__Task prompt__: Only one stretch of the listing below is wanted. Give it again exactly, from the line with "or The Machine itself (ARM)." through the line with "- Navigate to the".

__Supplied records__:
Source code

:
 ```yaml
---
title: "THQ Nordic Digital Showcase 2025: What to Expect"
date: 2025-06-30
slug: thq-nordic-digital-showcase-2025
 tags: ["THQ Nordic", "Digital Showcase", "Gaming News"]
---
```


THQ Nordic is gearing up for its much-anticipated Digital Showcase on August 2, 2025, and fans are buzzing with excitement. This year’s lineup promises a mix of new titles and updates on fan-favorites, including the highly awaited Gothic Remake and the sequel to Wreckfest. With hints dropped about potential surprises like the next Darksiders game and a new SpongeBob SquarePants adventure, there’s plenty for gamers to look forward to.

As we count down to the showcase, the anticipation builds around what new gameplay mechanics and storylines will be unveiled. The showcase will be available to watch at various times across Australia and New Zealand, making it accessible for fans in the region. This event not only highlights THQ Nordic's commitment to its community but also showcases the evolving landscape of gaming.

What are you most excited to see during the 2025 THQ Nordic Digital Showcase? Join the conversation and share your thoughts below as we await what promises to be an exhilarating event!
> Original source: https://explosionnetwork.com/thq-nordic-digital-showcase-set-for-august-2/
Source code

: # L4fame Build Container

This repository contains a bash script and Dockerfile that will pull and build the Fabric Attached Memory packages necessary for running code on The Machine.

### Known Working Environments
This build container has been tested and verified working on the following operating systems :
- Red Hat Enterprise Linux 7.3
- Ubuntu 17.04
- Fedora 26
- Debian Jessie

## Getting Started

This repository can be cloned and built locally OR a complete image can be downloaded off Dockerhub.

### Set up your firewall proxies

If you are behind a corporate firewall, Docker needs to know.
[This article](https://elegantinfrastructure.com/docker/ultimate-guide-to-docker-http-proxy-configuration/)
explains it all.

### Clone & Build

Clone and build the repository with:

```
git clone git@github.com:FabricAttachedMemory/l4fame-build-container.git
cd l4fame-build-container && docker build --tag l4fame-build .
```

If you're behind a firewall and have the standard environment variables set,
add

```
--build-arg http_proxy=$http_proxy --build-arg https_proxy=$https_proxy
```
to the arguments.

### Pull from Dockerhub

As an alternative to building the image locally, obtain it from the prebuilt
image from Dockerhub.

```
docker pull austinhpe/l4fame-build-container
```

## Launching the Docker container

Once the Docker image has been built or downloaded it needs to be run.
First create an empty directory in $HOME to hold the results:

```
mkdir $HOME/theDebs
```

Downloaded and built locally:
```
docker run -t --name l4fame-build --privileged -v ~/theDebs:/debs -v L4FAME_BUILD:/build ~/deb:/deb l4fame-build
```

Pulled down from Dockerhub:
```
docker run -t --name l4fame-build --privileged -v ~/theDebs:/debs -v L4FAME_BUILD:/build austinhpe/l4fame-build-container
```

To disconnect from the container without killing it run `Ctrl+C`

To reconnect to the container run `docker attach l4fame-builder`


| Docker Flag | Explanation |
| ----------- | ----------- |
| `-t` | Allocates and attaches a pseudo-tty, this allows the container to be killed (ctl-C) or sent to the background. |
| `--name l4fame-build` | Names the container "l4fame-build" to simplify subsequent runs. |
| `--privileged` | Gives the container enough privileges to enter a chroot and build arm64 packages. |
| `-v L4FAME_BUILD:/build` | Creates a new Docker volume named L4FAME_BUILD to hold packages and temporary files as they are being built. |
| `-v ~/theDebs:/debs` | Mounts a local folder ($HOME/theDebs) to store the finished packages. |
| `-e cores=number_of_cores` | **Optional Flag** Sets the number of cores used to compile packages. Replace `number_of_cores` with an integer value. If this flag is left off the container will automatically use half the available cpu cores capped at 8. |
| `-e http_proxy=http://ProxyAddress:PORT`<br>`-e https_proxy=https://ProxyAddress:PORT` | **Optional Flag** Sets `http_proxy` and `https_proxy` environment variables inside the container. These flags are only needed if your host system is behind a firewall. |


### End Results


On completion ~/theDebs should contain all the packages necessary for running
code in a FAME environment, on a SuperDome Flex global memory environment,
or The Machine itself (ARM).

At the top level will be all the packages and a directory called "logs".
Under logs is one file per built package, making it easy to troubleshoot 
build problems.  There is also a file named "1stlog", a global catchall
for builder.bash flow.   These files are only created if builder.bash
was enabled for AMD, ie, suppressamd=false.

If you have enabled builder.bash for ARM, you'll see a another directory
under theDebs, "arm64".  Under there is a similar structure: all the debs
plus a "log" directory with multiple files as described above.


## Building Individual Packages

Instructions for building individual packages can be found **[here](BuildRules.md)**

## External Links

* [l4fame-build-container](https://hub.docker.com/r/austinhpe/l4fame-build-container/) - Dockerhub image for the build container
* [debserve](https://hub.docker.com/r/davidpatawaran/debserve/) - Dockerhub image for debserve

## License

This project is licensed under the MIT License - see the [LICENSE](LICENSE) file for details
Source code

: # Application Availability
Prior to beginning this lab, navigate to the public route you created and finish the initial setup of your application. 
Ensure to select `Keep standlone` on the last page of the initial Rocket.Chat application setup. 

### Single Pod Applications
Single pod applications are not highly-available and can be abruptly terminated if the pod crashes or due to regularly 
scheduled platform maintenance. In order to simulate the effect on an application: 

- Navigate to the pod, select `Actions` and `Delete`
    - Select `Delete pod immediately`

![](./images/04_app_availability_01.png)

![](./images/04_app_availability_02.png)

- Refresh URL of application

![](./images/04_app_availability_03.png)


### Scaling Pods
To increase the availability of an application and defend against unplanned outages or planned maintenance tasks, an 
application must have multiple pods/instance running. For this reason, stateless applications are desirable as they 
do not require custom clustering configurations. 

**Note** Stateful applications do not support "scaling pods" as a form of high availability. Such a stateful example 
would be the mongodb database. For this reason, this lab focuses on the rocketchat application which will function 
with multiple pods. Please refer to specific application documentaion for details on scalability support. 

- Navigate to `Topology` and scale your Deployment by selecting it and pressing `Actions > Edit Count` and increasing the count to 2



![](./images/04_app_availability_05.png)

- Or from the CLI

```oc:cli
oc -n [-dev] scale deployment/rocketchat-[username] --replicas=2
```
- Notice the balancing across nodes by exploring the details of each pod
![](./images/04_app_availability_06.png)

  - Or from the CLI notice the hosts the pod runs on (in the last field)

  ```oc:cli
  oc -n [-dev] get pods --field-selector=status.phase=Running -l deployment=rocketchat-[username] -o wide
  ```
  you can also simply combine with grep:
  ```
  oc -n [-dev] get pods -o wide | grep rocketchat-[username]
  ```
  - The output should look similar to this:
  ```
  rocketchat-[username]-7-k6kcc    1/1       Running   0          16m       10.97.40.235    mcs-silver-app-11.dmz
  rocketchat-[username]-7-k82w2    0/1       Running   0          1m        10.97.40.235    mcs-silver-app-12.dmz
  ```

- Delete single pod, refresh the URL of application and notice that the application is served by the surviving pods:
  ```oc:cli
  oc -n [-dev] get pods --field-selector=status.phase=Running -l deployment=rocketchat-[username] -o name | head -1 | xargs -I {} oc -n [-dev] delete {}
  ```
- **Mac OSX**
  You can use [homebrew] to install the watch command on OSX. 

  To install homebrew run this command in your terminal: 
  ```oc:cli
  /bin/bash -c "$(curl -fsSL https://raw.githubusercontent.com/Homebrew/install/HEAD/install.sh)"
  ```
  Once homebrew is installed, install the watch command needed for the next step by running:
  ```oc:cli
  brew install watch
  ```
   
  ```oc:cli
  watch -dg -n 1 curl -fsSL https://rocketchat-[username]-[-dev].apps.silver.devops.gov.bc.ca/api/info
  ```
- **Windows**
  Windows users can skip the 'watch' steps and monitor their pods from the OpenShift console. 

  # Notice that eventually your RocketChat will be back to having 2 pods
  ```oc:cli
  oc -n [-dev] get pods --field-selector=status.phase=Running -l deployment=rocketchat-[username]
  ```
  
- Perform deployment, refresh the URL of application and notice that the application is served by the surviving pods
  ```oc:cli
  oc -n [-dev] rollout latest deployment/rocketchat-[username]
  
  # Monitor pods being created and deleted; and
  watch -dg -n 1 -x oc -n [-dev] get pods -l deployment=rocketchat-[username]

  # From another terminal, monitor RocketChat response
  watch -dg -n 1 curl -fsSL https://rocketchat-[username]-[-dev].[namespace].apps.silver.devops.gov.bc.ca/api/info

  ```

__Your solution__:
or The Machine itself (ARM).

At the top level will be all the packages and a directory called "logs".
Under logs is one file per built package, making it easy to troubleshoot 
build problems.  There is also a file named "1stlog", a global catchall
for builder.bash flow.   These files are only created if builder.bash
was enabled for AMD, ie, suppressamd=false.

If you have enabled builder.bash for ARM, you'll see a another directory
under theDebs, "arm64".  Under there is a similar structure: all the debs
plus a "log" directory with multiple files as described above.


## Building Individual Packages

Instructions for building individual packages can be found **[here](BuildRules.md)**

## External Links

* [l4fame-build-container](https://hub.docker.com/r/austinhpe/l4fame-build-container/) - Dockerhub image for the build container
* [debserve](https://hub.docker.com/r/davidpatawaran/debserve/) - Dockerhub image for debserve

## License

This project is licensed under the MIT License - see the [LICENSE](LICENSE) file for details
Source code

: # Application Availability
Prior to beginning this lab, navigate to the public route you created and finish the initial setup of your application. 
Ensure to select `Keep standlone` on the last page of the initial Rocket.Chat application setup. 

### Single Pod Applications
Single pod applications are not highly-available and can be abruptly terminated if the pod crashes or due to regularly 
scheduled platform maintenance. In order to simulate the effect on an application: 

- Navigate to the pod, select `Actions` and `Delete`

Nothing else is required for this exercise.